[Document images with source code]
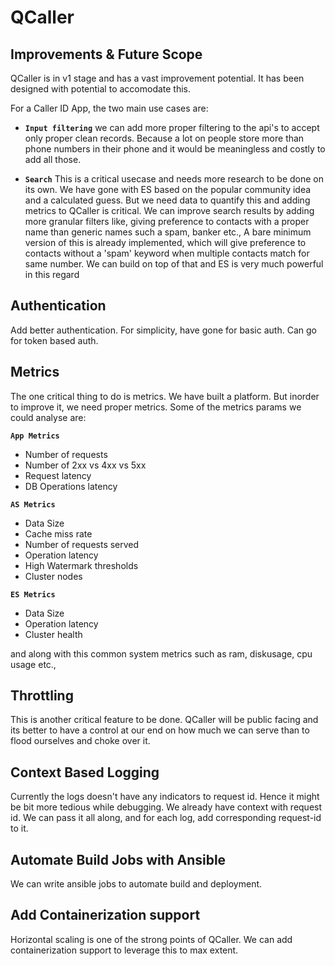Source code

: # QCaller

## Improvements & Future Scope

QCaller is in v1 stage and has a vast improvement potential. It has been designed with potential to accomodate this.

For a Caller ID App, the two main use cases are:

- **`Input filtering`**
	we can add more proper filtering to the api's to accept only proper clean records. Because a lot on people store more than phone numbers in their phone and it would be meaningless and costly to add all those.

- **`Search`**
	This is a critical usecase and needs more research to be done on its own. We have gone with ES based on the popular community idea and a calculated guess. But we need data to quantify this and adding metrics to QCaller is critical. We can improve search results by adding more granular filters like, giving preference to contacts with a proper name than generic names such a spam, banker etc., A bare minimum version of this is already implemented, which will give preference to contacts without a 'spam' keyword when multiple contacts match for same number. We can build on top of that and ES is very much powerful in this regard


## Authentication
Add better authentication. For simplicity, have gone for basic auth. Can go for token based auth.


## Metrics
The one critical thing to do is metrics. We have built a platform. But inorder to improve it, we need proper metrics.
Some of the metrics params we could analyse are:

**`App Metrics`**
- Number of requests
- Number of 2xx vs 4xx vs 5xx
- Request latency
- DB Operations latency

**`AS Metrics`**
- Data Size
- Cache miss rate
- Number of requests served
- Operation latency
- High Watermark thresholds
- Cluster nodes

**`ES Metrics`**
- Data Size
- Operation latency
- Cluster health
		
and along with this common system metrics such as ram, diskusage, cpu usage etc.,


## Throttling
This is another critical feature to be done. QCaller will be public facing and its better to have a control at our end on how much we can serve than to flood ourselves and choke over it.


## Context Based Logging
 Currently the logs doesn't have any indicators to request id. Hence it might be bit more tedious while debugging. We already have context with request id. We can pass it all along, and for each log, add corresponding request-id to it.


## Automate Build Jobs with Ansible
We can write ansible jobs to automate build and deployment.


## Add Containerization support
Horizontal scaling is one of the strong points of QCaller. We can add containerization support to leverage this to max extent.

→ PROBLEM STATEMENT: The expected answer is a copy of each line in the records that holds the word "latency".

→ RESULT FOR THIS EXERCISE:
- Request latency
- DB Operations latency
- Operation latency
- Operation latency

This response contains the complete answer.